Task instructions
For every line in the material, output its text exactly and exclude any image it holds.

↓↓↓

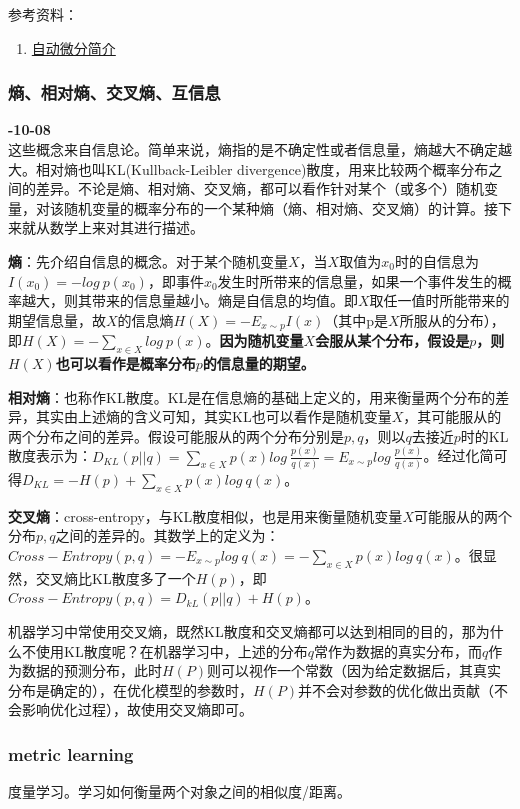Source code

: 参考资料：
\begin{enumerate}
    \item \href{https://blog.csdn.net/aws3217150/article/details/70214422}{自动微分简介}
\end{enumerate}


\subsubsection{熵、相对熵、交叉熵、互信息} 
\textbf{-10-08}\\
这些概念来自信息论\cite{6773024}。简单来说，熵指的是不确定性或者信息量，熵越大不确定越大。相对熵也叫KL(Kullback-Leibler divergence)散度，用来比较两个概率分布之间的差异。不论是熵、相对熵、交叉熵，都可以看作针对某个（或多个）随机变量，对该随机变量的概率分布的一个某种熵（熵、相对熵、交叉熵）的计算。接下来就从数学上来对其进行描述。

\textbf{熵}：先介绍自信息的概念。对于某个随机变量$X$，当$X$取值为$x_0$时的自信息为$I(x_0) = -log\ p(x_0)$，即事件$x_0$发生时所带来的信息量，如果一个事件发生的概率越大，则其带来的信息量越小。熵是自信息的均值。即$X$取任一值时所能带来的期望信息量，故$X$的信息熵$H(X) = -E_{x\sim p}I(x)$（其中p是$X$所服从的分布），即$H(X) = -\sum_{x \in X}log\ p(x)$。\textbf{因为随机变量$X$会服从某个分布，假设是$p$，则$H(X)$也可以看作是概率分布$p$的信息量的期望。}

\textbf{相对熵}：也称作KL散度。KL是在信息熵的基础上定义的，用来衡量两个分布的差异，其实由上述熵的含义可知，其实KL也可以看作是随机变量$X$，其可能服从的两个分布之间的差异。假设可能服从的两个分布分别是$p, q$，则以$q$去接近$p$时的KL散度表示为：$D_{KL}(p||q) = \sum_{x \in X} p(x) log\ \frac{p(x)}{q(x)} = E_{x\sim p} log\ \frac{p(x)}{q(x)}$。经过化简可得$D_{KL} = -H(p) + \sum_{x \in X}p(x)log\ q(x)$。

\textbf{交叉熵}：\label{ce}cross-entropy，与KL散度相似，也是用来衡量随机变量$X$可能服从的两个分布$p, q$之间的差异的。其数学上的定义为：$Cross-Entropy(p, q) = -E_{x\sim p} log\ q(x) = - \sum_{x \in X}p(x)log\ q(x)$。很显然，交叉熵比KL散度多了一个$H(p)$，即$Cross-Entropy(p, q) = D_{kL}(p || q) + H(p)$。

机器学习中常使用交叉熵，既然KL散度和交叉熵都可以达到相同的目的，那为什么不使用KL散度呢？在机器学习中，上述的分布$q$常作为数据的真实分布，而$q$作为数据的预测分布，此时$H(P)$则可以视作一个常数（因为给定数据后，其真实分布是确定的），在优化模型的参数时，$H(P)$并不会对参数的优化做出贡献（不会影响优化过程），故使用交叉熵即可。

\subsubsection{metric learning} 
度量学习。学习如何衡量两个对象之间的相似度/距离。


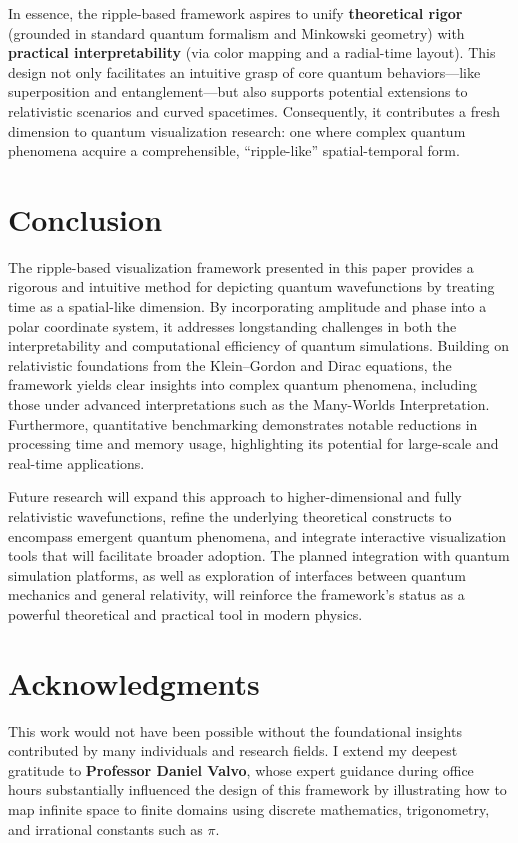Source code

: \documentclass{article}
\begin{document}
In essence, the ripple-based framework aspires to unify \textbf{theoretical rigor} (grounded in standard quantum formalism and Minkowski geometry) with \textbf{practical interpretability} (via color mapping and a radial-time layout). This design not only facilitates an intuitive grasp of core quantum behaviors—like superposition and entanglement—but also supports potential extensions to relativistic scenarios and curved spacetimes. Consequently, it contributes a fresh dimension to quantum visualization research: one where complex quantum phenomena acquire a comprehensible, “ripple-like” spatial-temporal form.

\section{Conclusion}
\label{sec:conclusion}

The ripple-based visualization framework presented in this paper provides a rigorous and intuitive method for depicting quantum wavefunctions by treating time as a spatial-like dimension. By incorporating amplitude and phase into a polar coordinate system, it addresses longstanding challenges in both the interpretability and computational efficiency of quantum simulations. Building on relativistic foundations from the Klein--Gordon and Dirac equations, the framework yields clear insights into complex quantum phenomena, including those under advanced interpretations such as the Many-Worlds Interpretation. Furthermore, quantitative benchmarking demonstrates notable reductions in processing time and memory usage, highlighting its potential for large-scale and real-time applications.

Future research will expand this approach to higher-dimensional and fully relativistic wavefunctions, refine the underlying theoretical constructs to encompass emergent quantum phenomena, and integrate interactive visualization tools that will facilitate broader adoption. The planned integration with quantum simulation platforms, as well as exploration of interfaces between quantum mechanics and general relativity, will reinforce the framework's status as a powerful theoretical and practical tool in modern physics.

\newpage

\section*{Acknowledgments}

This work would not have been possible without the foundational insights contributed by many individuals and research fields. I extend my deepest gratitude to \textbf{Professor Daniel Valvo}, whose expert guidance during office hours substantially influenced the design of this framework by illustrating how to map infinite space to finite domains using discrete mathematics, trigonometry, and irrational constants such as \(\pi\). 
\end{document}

↑↑↑

Reply to the exercise
Source code

: 参考资料：
\begin{enumerate}
    \item \href{https://blog.csdn.net/aws3217150/article/details/70214422}{自动微分简介}
\end{enumerate}


\subsubsection{熵、相对熵、交叉熵、互信息} 
\textbf{-10-08}\\
这些概念来自信息论\cite{6773024}。简单来说，熵指的是不确定性或者信息量，熵越大不确定越大。相对熵也叫KL(Kullback-Leibler divergence)散度，用来比较两个概率分布之间的差异。不论是熵、相对熵、交叉熵，都可以看作针对某个（或多个）随机变量，对该随机变量的概率分布的一个某种熵（熵、相对熵、交叉熵）的计算。接下来就从数学上来对其进行描述。

\textbf{熵}：先介绍自信息的概念。对于某个随机变量$X$，当$X$取值为$x_0$时的自信息为$I(x_0) = -log\ p(x_0)$，即事件$x_0$发生时所带来的信息量，如果一个事件发生的概率越大，则其带来的信息量越小。熵是自信息的均值。即$X$取任一值时所能带来的期望信息量，故$X$的信息熵$H(X) = -E_{x\sim p}I(x)$（其中p是$X$所服从的分布），即$H(X) = -\sum_{x \in X}log\ p(x)$。\textbf{因为随机变量$X$会服从某个分布，假设是$p$，则$H(X)$也可以看作是概率分布$p$的信息量的期望。}

\textbf{相对熵}：也称作KL散度。KL是在信息熵的基础上定义的，用来衡量两个分布的差异，其实由上述熵的含义可知，其实KL也可以看作是随机变量$X$，其可能服从的两个分布之间的差异。假设可能服从的两个分布分别是$p, q$，则以$q$去接近$p$时的KL散度表示为：$D_{KL}(p||q) = \sum_{x \in X} p(x) log\ \frac{p(x)}{q(x)} = E_{x\sim p} log\ \frac{p(x)}{q(x)}$。经过化简可得$D_{KL} = -H(p) + \sum_{x \in X}p(x)log\ q(x)$。

\textbf{交叉熵}：\label{ce}cross-entropy，与KL散度相似，也是用来衡量随机变量$X$可能服从的两个分布$p, q$之间的差异的。其数学上的定义为：$Cross-Entropy(p, q) = -E_{x\sim p} log\ q(x) = - \sum_{x \in X}p(x)log\ q(x)$。很显然，交叉熵比KL散度多了一个$H(p)$，即$Cross-Entropy(p, q) = D_{kL}(p || q) + H(p)$。

机器学习中常使用交叉熵，既然KL散度和交叉熵都可以达到相同的目的，那为什么不使用KL散度呢？在机器学习中，上述的分布$q$常作为数据的真实分布，而$q$作为数据的预测分布，此时$H(P)$则可以视作一个常数（因为给定数据后，其真实分布是确定的），在优化模型的参数时，$H(P)$并不会对参数的优化做出贡献（不会影响优化过程），故使用交叉熵即可。

\subsubsection{metric learning} 
度量学习。学习如何衡量两个对象之间的相似度/距离。


Source code

: \documentclass{article}
\begin{document}
In essence, the ripple-based framework aspires to unify \textbf{theoretical rigor} (grounded in standard quantum formalism and Minkowski geometry) with \textbf{practical interpretability} (via color mapping and a radial-time layout). This design not only facilitates an intuitive grasp of core quantum behaviors—like superposition and entanglement—but also supports potential extensions to relativistic scenarios and curved spacetimes. Consequently, it contributes a fresh dimension to quantum visualization research: one where complex quantum phenomena acquire a comprehensible, “ripple-like” spatial-temporal form.

\section{Conclusion}
\label{sec:conclusion}

The ripple-based visualization framework presented in this paper provides a rigorous and intuitive method for depicting quantum wavefunctions by treating time as a spatial-like dimension. By incorporating amplitude and phase into a polar coordinate system, it addresses longstanding challenges in both the interpretability and computational efficiency of quantum simulations. Building on relativistic foundations from the Klein--Gordon and Dirac equations, the framework yields clear insights into complex quantum phenomena, including those under advanced interpretations such as the Many-Worlds Interpretation. Furthermore, quantitative benchmarking demonstrates notable reductions in processing time and memory usage, highlighting its potential for large-scale and real-time applications.

Future research will expand this approach to higher-dimensional and fully relativistic wavefunctions, refine the underlying theoretical constructs to encompass emergent quantum phenomena, and integrate interactive visualization tools that will facilitate broader adoption. The planned integration with quantum simulation platforms, as well as exploration of interfaces between quantum mechanics and general relativity, will reinforce the framework's status as a powerful theoretical and practical tool in modern physics.

\newpage

\section*{Acknowledgments}

This work would not have been possible without the foundational insights contributed by many individuals and research fields. I extend my deepest gratitude to \textbf{Professor Daniel Valvo}, whose expert guidance during office hours substantially influenced the design of this framework by illustrating how to map infinite space to finite domains using discrete mathematics, trigonometry, and irrational constants such as \(\pi\). 
\end{document}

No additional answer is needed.